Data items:

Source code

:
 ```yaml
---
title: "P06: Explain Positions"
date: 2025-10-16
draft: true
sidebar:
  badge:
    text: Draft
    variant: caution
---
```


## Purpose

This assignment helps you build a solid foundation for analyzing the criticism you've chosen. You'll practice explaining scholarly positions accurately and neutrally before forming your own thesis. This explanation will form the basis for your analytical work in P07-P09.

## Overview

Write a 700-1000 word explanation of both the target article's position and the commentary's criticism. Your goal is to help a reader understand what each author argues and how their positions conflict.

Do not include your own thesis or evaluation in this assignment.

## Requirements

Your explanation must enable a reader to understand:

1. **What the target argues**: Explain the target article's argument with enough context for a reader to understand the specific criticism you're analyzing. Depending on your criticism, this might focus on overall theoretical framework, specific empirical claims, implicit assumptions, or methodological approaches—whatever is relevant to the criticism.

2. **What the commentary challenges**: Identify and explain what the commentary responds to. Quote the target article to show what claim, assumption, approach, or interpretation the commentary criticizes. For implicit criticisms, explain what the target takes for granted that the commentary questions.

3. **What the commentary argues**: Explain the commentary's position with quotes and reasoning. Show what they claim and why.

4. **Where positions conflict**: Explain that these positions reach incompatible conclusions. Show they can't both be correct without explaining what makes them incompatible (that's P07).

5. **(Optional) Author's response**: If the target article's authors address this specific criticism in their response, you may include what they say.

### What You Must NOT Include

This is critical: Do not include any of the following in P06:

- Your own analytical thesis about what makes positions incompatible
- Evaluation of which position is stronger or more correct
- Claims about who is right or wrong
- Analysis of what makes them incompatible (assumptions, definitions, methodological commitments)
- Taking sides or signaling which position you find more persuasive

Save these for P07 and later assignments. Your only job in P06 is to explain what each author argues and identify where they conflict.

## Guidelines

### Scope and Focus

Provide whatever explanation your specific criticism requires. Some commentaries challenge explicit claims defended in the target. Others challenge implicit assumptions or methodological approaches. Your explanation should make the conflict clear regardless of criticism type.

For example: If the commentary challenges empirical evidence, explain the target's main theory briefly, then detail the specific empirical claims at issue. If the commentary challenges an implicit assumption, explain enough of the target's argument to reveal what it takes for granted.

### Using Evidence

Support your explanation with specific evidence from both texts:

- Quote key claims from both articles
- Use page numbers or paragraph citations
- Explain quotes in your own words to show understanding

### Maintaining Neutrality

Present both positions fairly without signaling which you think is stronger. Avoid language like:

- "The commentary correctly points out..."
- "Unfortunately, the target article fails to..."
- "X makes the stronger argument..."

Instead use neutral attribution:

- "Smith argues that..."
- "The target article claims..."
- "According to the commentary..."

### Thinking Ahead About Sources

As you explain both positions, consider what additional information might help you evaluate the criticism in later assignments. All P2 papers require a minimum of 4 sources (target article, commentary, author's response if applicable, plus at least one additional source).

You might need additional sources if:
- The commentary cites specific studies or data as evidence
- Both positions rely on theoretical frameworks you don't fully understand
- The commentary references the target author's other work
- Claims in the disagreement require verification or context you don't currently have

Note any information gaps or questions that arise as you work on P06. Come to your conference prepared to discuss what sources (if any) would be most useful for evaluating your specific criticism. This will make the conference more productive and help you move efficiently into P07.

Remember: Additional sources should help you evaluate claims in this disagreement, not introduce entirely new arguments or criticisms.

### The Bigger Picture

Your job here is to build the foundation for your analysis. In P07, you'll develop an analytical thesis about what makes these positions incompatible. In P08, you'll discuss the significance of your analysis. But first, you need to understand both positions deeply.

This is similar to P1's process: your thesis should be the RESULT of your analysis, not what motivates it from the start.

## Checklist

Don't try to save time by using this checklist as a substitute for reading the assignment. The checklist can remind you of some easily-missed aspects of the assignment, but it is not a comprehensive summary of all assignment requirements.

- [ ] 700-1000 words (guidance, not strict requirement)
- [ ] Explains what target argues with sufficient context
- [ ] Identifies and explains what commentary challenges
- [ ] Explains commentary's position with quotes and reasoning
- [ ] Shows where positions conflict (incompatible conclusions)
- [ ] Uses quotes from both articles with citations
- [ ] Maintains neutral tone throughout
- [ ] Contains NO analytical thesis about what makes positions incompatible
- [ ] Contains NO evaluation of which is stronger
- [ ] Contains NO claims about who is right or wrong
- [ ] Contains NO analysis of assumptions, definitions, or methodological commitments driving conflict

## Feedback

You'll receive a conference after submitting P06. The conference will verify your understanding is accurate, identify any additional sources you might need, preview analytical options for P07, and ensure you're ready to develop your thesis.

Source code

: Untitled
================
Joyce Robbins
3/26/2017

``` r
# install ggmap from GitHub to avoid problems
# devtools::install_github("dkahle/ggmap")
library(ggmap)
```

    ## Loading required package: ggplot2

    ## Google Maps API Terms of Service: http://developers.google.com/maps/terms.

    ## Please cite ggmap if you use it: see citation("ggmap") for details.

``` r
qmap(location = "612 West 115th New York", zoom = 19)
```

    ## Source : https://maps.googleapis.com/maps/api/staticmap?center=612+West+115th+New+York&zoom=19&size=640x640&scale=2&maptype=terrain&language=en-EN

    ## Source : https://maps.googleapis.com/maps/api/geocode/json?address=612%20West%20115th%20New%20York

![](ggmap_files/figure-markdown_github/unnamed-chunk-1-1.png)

▶ What is being asked
Every line in the data that holds the string "more" should be returned.

▶ Completed task
- Evaluation of which position is stronger or more correct
- Taking sides or signaling which position you find more persuasive
Note any information gaps or questions that arise as you work on P06. Come to your conference prepared to discuss what sources (if any) would be most useful for evaluating your specific criticism. This will make the conference more productive and help you move efficiently into P07.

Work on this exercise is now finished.